This OEP refers to Octave's design of the pkg system. The purpose of this system is to handle the installation, loading, and removal of Octave packages.
The current implementation of pkg has problems mainly when there's both local and global installations of packages, and when multiple octave and package versions try to coexist. This document attempts to design a solution for this.
The main idea is to have multiple databases with information from installed packages in different locations in the filesystem. While this is similar to the current implementation, we plan to design solutions for when package installations clash.
This proposal also suggests to keep the source of the packages. This will allow for easy reinstall of packages (after an Octave upgrade) and test of .oct files from packages (since their tests are in the .cc sources).
This design is meant to make allow the following:
- keep multiple versions of the same package installed side-by-side
- keep multiple versions of Octave in a system using the same installed packages
- deal with dependencies correctly when multiple Octave and packages co-exist
- allow use of packages that may have been installed anywhere
- reinstall a package
- test installed packages
See the user cases section below for several examples.
The definition of a package manager according to wikipedia:
- Verifying file checksums to ensure correct and complete packages;
- Verifying digital signatures to authenticate the origin of packages;
- Applying file archivers to manage encapsulated files;
- Upgrading software with latest versions, typically from a software repository;
- Grouping of packages by function to reduce user confusion;
- Managing dependencies to ensure a package is installed with all packages it requires. This resolved the problem known as Dependency Hell.
Available vs Loaded
To avoid problems reading this document, the distinction between available and loaded package should be done early.
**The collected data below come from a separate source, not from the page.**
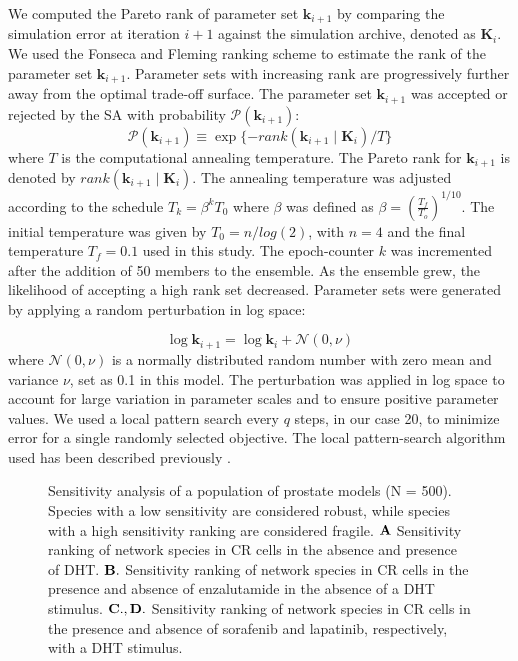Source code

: \documentclass[12pt]{article}
\begin{document}
We computed the Pareto rank of parameter set $\mathbf{k}_{i+1}$ by comparing the simulation error at iteration $i+1$ against the simulation archive, denoted as $\mathbf{K}_i$. We used the Fonseca and Fleming ranking scheme \cite{Fonseca1993} to estimate the rank of the parameter set $\mathbf{k}_{i+1}$. Parameter sets with increasing rank are progressively further away from the optimal trade-off surface. The parameter set $\mathbf{k}_{i+1}$ was accepted or rejected by the SA with probability $\mathcal{P}\left(\mathbf{k}_{i+1}\right)$: 
\begin{equation}\label{eqn_costMOSA}
\mathcal{P}(\mathbf{k}_{i+1}) \equiv \exp{\{-rank\left(\mathbf{k}_{i+1} \mid \mathbf{K}_{i} \right)/T\}}
\end{equation}
where $T$ is the computational annealing temperature. The Pareto rank for $\mathbf{k}_{i+1}$ is denoted by $rank\left(\mathbf{k}_{i+1}\mid \mathbf{K}_{i}\right)$. The annealing temperature was  adjusted according to the schedule
$T_k = \beta^k T_0$
where $\beta$ was defined as $\beta = \left(\frac{T_{f}}{T_{o}}\right)^{1/10}$. The initial temperature was given by $T_0 = n/log(2)$, with $n=4$ and the final temperature $T_f = 0.1$ used in this study.
The epoch-counter $k$ was incremented after the addition of 50 members to the ensemble. As the ensemble grew, the likelihood of accepting a high rank set decreased. Parameter sets were generated by applying a random perturbation in log space: 

\begin{equation}
\log\mathbf{k}_{i+1} = \log\mathbf{k}_i + \mathcal{N}(0,\nu)
\end{equation}
where $\mathcal{N}(0,\nu)$ is a normally distributed random number with zero mean and variance $\nu$, set as 0.1 in this model. The perturbation was applied in log space to account for large variation in parameter scales and to ensure positive parameter values. We used a local pattern search every $q$ steps, in our case 20, to minimize error for a single randomly selected objective. The local pattern-search algorithm used has been described previously \cite{Gadkar2003}.


\clearpage


\clearpage

\begin{figure}\centering
\caption{Sensitivity analysis of a population of prostate models (N = 500). Species with a low sensitivity are considered robust, while species with a high sensitivity ranking are considered fragile. $\bf{A}$ Sensitivity ranking of network species in CR cells in the absence and presence of DHT. $\bf{B.}$ Sensitivity ranking of network species in CR cells in the presence and absence of enzalutamide in the absence of a DHT stimulus. $\bf{C.,D.}$ Sensitivity ranking of network species in CR cells in the presence and absence of sorafenib and lapatinib, respectively, with a DHT stimulus.}
\label{fg:Supp_Sensitivity}
\end{figure}
\end{document}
An available package is a package that is currently available to pkg for loading, unloading or reinstall. It is already installed but not necessarily loaded.
A loaded package is an installed package whose functions have been added to Octave's function search path.
Types of package installs
This design supports 3 types of package installations: global (relative to the Octave installation), local (user specific) and external (in any other place).
- global install
- available from startup to everyone.
- local install
- available from startup only for the user that installed it.
- external install
- needs to be made available first. Octave install has no information about it.
Note that Octave itself can be installed in some different ways. It might be a system-wide installation (located somewhere in /usr/local/ for example), a local installation of a normal user (/home/user/anywhere), or installed in the home directory of a system user (anywhere really).
Packages installed globally will be available to everyone from startup. This is the type of package installation that a system administrator would most likely do. The meaning of global here is relative to the Octave installation though. If an Octave installation is local (installed by a user in ~/my-builds), a global installation of a package will still place its files in the home directory of the user (in ~/my-builds).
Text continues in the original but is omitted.